7

I have a program that starts a task as follows:

token = this.tokenSource.Token;

var t = Task.Factory.StartNew(() =>
{
    while(!token.IsCancellationRequested)
    {
        // do the work...
    }
}, token);

My goal with this task is to perform some work until the user stops the program. The user stopping the program would involve stopping this task from running (as follows):

this.tokenSource.Cancel();

The thread would then observe the cancelled token-source and therefore stop. I am wondering... How is that any different than doing something like:

private bool isCancelled = false;

public void Start()
{
    var t = Task.Factory.StartNew(() =>
    {
        while (!this.isCancelled)
        {
            // do the work...
        }
    });
}

public void Stop()
{
    this.isCancelled = true;
}

I usually do my programs the first way (which hasn't failed me yet), but I am second guessing myself now for some reason. Are these both bad-practice?

1 Answer 1

5

The second doesn't properly synchronize access to the memory that you're sharing between multiple threads, and as a result, it won't necessarily function the way that you want it to. For example, the thread pool thread doing the work is allowed to see that it isn't writing to that variable (another thread may be, but it doesn't need to know or care about what other threads are doing when there is no explicit synchronization going on) and so it's free to cache that boolean value rather than fetching it from memory each time it needs it, which it's all the more likely to do given how frequently it's reading that value. This will result in it not noticing the change from the other thread, possibly for quite some time. And of course the fact that this problem won't happen every time will make diagnosing it when it does happen all the more difficult.

CancellationToken takes care of all of the necessary synchronization so that you don't have to, and it'll do it as efficiently as possible to boot.
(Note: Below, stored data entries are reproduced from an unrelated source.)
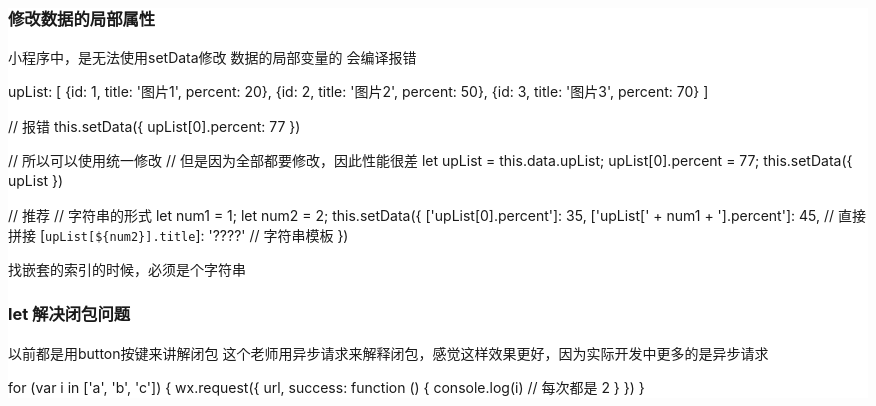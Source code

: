 

### 修改数据的局部属性


小程序中，是无法使用setData修改 数据的局部变量的
会编译报错

upList: [
  {id: 1, title: '图片1', percent: 20},
  {id: 2, title: '图片2', percent: 50},
  {id: 3, title: '图片3', percent: 70}
]

// 报错
this.setData({
  upList[0].percent: 77
})

// 所以可以使用统一修改
// 但是因为全部都要修改，因此性能很差
let upList = this.data.upList;
upList[0].percent = 77;
this.setData({
  upList
})

// 推荐
// 字符串的形式
let num1 = 1;
let num2 = 2;
this.setData({
  ['upList[0].percent']: 35,
  ['upList[' + num1 + '].percent']: 45,       //  直接拼接
  [`upList[${num2}].title`]: '????'           //  字符串模板
})

找嵌套的索引的时候，必须是个字符串



### let 解决闭包问题


以前都是用button按键来讲解闭包
这个老师用异步请求来解释闭包，感觉这样效果更好，因为实际开发中更多的是异步请求


for (var i in ['a', 'b', 'c']) {
  wx.request({
    url,
    success: function () {
      console.log(i)  // 每次都是 2
    }
  })
}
It's also often beneficial from a design standpoint. You can separate who is responsible for canceling the operation from who is responsible for acting on that cancellation. There is much looser coupling between your worker and it's caller/consumer as a result. That worker could do work for anyone that wants it to do work; it's not tying the cancellation to a particular variable in a particular location. This is all the more relevant when the entity responsible for canceling the operation is several layers removed from the entity responsible for doing the work. It's a lot easier to pass a cancellationtoken to something that passes it to something that checks it to see when cancellation happens than to try to manage that with just a boolean; it either means one of those entities needs to know explicitly about the other, despite all of the layers of abstraction between them, or it would require encapsulating that boolean in some way analogous to what CancellationToken does.

Additionally, abstracting out the idea of a cancellation token allows you to create higher level operations that act on/with cancellation tokens. It lets you create a cancellation token that will be cancelled after a set period of time, or to create a cancellation token that is only cancelled when all of a set of tokens are cancelled, or when any of a set of tokens are canceled, etc.

7
  • Hmm... That's helpful to know. Based on what you're saying, I had another thought. Would I have issues trying to produce items into a list and consume them, if the list is just a private member? (doing things similarly to method #1)
    – Snoop
    Sep 12, 2016 at 18:59
  • @StevieV If the list is being accessed from multiple threads at the same time, yes, that will absolutely cause problems. If you need that you'll need to use a collection specifically designed to do just that and handle the synchronization appropriately, such as BlockingCollection. If you're explicitly handling the synchronization, or you otherwise ensure that the list is never being accessed from multiple threads, then it may function correctly. I of course couldn't say without seeing the specifics (which would be off topic for this question).
    – Servy
    Sep 12, 2016 at 19:00
  • I didn't know that existed, so I invented my own with a readonly-object and a Monitor.Wait/Pulse pattern. That seems to work just fine, is that okay instead of using BlockingCollection?
    – Snoop
    Sep 12, 2016 at 19:01
  • 1
    @StevieV Ironic timing. Regarding BlockingCollection: Think of the maintenance programmers. If there are no other programmers, the maintenance programmer is you (actually it's you-from-the-future-who-forgot-everything-about-this-code)
    – Peter
    Sep 12, 2016 at 19:04
  • 1
    @Peter When the name of that boolean is isCancelled I don't think it's confusing. I did think about that one, but honestly the boolean code is perfectly clear about its intentions, when it actually works, and when it's actually practical/appropriate for both the producer and the consider to access the variable.